The combination of megaepiphyses with coxa valga, leading to acetabulum-femoral epiphyseal incongruence, may contribute to premature osteoarthropathy of the hip.
Other
Hearing loss, seen in the majority of affected individuals over time, can be conductive, sensorineural, or mixed. In one child hearing impairment associated with inner-ear malformations was detected on newborn hearing screen.
MRI findings. Ventriculomegaly was seen in 5/9 and spinal cord syrinx in 1/4 individuals.
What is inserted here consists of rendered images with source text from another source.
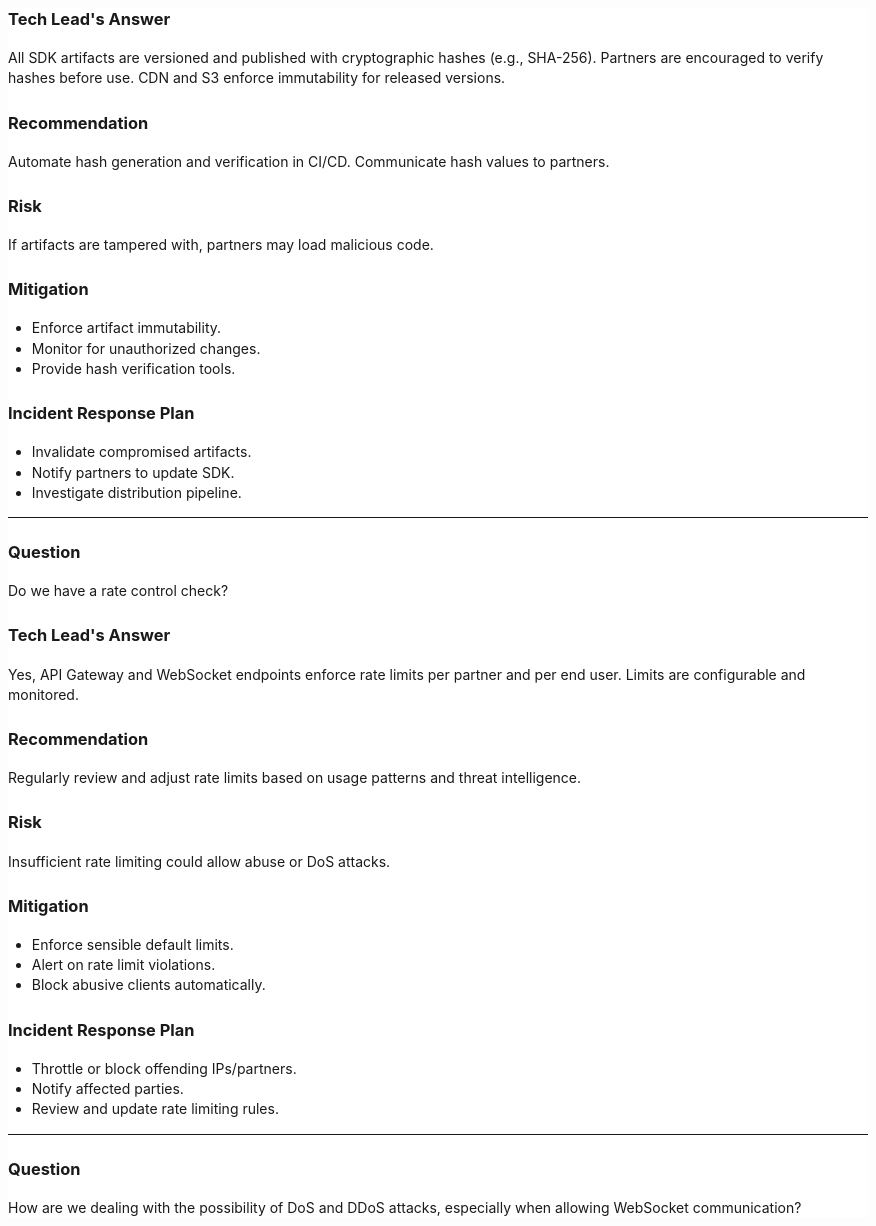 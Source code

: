 ### Tech Lead's Answer
All SDK artifacts are versioned and published with cryptographic hashes (e.g., SHA-256). Partners are encouraged to verify hashes before use. CDN and S3 enforce immutability for released versions.

### Recommendation
Automate hash generation and verification in CI/CD. Communicate hash values to partners.

### Risk
If artifacts are tampered with, partners may load malicious code.

### Mitigation
- Enforce artifact immutability.
- Monitor for unauthorized changes.
- Provide hash verification tools.

### Incident Response Plan
- Invalidate compromised artifacts.
- Notify partners to update SDK.
- Investigate distribution pipeline.

---

### Question
Do we have a rate control check?

### Tech Lead's Answer
Yes, API Gateway and WebSocket endpoints enforce rate limits per partner and per end user. Limits are configurable and monitored.

### Recommendation
Regularly review and adjust rate limits based on usage patterns and threat intelligence.

### Risk
Insufficient rate limiting could allow abuse or DoS attacks.

### Mitigation
- Enforce sensible default limits.
- Alert on rate limit violations.
- Block abusive clients automatically.

### Incident Response Plan
- Throttle or block offending IPs/partners.
- Notify affected parties.
- Review and update rate limiting rules.

---

### Question
How are we dealing with the possibility of DoS and DDoS attacks, especially when allowing WebSocket communication?
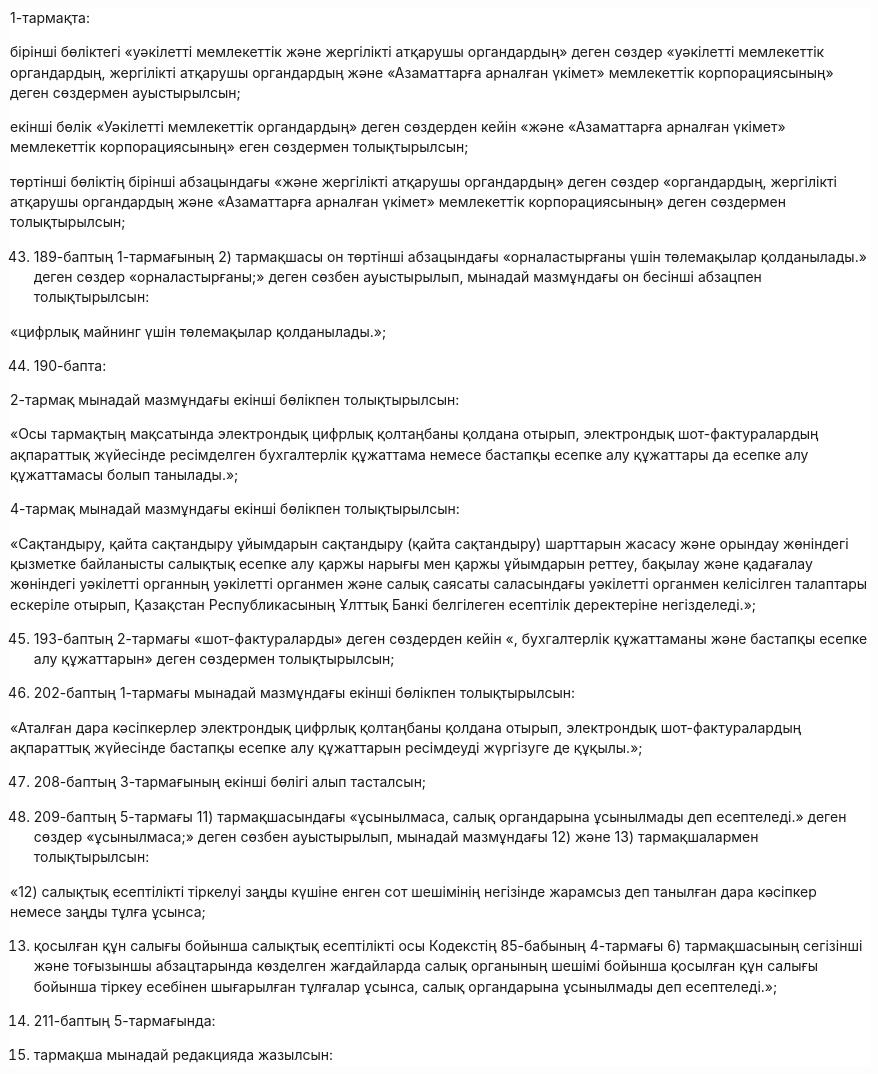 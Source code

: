 1-тармақта:

бірінші бөліктегі «уәкiлеттi мемлекеттік және жергiлiктi атқарушы органдардың» деген сөздер «уәкілетті мемлекеттік органдардың, жергілікті атқарушы органдардың және «Азаматтарға арналған үкімет» мемлекеттік корпорациясының» деген сөздермен ауыстырылсын;

екінші бөлік «Уәкілетті мемлекеттік органдардың» деген сөздерден кейін «және «Азаматтарға арналған үкімет» мемлекеттік корпорациясының» еген сөздермен толықтырылсын;

төртінші бөліктің бірінші абзацындағы «және жергiлiктi атқарушы органдардың» деген сөздер «органдардың, жергілікті атқарушы органдардың және «Азаматтарға арналған үкімет» мемлекеттік корпорациясының» деген сөздермен толықтырылсын;

43) 189-баптың 1-тармағының 2) тармақшасы он төртінші абзацындағы «орналастырғаны үшін төлемақылар қолданылады.» деген сөздер «орналастырғаны;» деген сөзбен ауыстырылып, мынадай мазмұндағы он бесінші абзацпен толықтырылсын:

«цифрлық майнинг үшін төлемақылар қолданылады.»;

44) 190-бапта:

2-тармақ мынадай мазмұндағы екінші бөлікпен толықтырылсын:

«Осы тармақтың мақсатында электрондық цифрлық қолтаңбаны қолдана отырып, электрондық шот-фактуралардың ақпараттық жүйесінде ресімделген бухгалтерлік құжаттама немесе бастапқы есепке алу құжаттары да есепке алу құжаттамасы болып танылады.»;

4-тармақ мынадай мазмұндағы екінші бөлікпен толықтырылсын:

«Сақтандыру, қайта сақтандыру ұйымдарын сақтандыру (қайта сақтандыру) шарттарын жасасу және орындау жөніндегі қызметке байланысты салықтық есепке алу қаржы нарығы мен қаржы ұйымдарын реттеу, бақылау және қадағалау жөніндегі уәкілетті органның уәкілетті органмен және салық саясаты саласындағы уәкілетті органмен келісілген талаптары ескеріле отырып, Қазақстан Республикасының Ұлттық Банкі белгілеген есептілік деректеріне негізделеді.»;

45) 193-баптың 2-тармағы «шот-фактураларды» деген сөздерден кейін «, бухгалтерлік құжаттаманы және бастапқы есепке алу құжаттарын» деген сөздермен толықтырылсын;

46) 202-баптың 1-тармағы мынадай мазмұндағы екінші бөлікпен толықтырылсын:

«Аталған дара кәсіпкерлер электрондық цифрлық қолтаңбаны қолдана отырып, электрондық шот-фактуралардың ақпараттық жүйесінде бастапқы есепке алу құжаттарын ресімдеуді жүргізуге де құқылы.»;

47) 208-баптың 3-тармағының екінші бөлігі алып тасталсын;

48) 209-баптың 5-тармағы 11) тармақшасындағы «ұсынылмаса, салық органдарына ұсынылмады деп есептеледі.» деген сөздер «ұсынылмаса;» деген сөзбен ауыстырылып, мынадай мазмұндағы 12) және 13) тармақшалармен толықтырылсын:

«12) салықтық есептілікті тіркелуі заңды күшіне енген сот шешімінің негізінде жарамсыз деп танылған дара кәсіпкер немесе заңды тұлға ұсынса;

13) қосылған құн салығы бойынша салықтық есептілікті осы Кодекстің 85-бабының 4-тармағы 6) тармақшасының сегізінші және тоғызыншы абзацтарында көзделген жағдайларда салық органының шешімі бойынша қосылған құн салығы бойынша тіркеу есебінен шығарылған тұлғалар ұсынса, салық органдарына ұсынылмады деп есептеледі.»;

49) 211-баптың 5-тармағында:

7) тармақша мынадай редакцияда жазылсын:
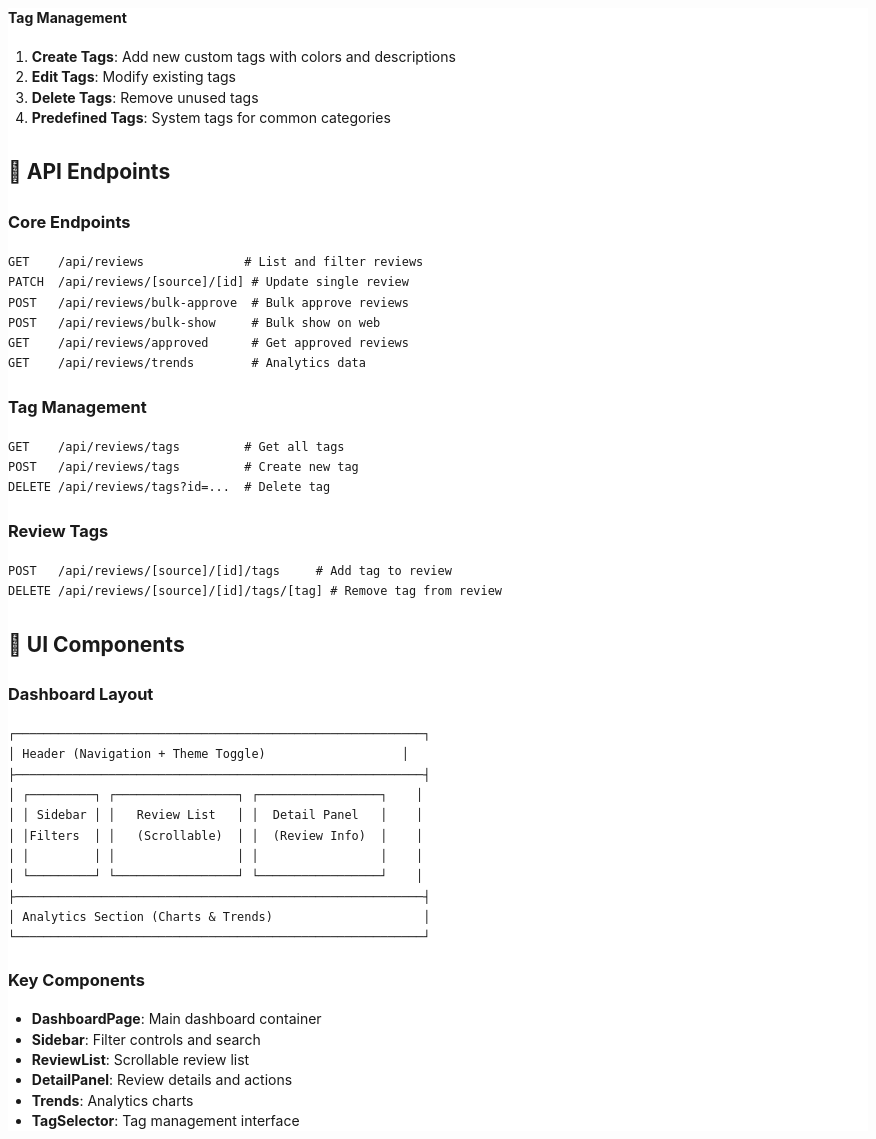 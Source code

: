 #### Tag Management
1. **Create Tags**: Add new custom tags with colors and descriptions
2. **Edit Tags**: Modify existing tags
3. **Delete Tags**: Remove unused tags
4. **Predefined Tags**: System tags for common categories

## 🔧 API Endpoints

### Core Endpoints
```
GET    /api/reviews              # List and filter reviews
PATCH  /api/reviews/[source]/[id] # Update single review
POST   /api/reviews/bulk-approve  # Bulk approve reviews
POST   /api/reviews/bulk-show     # Bulk show on web
GET    /api/reviews/approved      # Get approved reviews
GET    /api/reviews/trends        # Analytics data
```

### Tag Management
```
GET    /api/reviews/tags         # Get all tags
POST   /api/reviews/tags         # Create new tag
DELETE /api/reviews/tags?id=...  # Delete tag
```

### Review Tags
```
POST   /api/reviews/[source]/[id]/tags     # Add tag to review
DELETE /api/reviews/[source]/[id]/tags/[tag] # Remove tag from review
```

## 🎨 UI Components

### Dashboard Layout
```
┌─────────────────────────────────────────────────────────┐
│ Header (Navigation + Theme Toggle)                   │
├─────────────────────────────────────────────────────────┤
│ ┌─────────┐ ┌─────────────────┐ ┌─────────────────┐    │
│ │ Sidebar │ │   Review List   │ │  Detail Panel   │    │
│ │Filters  │ │   (Scrollable)  │ │  (Review Info)  │    │
│ │         │ │                 │ │                 │    │
│ └─────────┘ └─────────────────┘ └─────────────────┘    │
├─────────────────────────────────────────────────────────┤
│ Analytics Section (Charts & Trends)                     │
└─────────────────────────────────────────────────────────┘
```

### Key Components
- **DashboardPage**: Main dashboard container
- **Sidebar**: Filter controls and search
- **ReviewList**: Scrollable review list
- **DetailPanel**: Review details and actions
- **Trends**: Analytics charts
- **TagSelector**: Tag management interface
Spinal cord compression was observed in 3/7: in one child with soft-tissue pannus surrounding the odontoid process, it was seen as early as age four years, and in another child with cervical spine instability, as late as age 14 years.
Intermittent neutropenia, though not appreciated in the first two months of life, was seen in all 12 individuals subsequently evaluated for this finding [Ferreira et al 2020]. The earliest known age of onset is three months, and it still occurred in adults. While intermittent neutropenia could be one possible explanation for the frequent (although rarely life-threatening) respiratory infections experienced in the first years of life, the neutropenia persisted into adulthood whereas the number of respiratory infections decreased over time.
Asymptomatic elevation of liver transaminases. Elevated aspartate aminotransferase was observed in 6/8 individuals and elevated alanine aminotransferase in 3/8, without abnormalities in other liver function tests, such as serum albumin, coagulation parameters, alkaline phosphatase, and bilirubin [Ferreira et al 2020].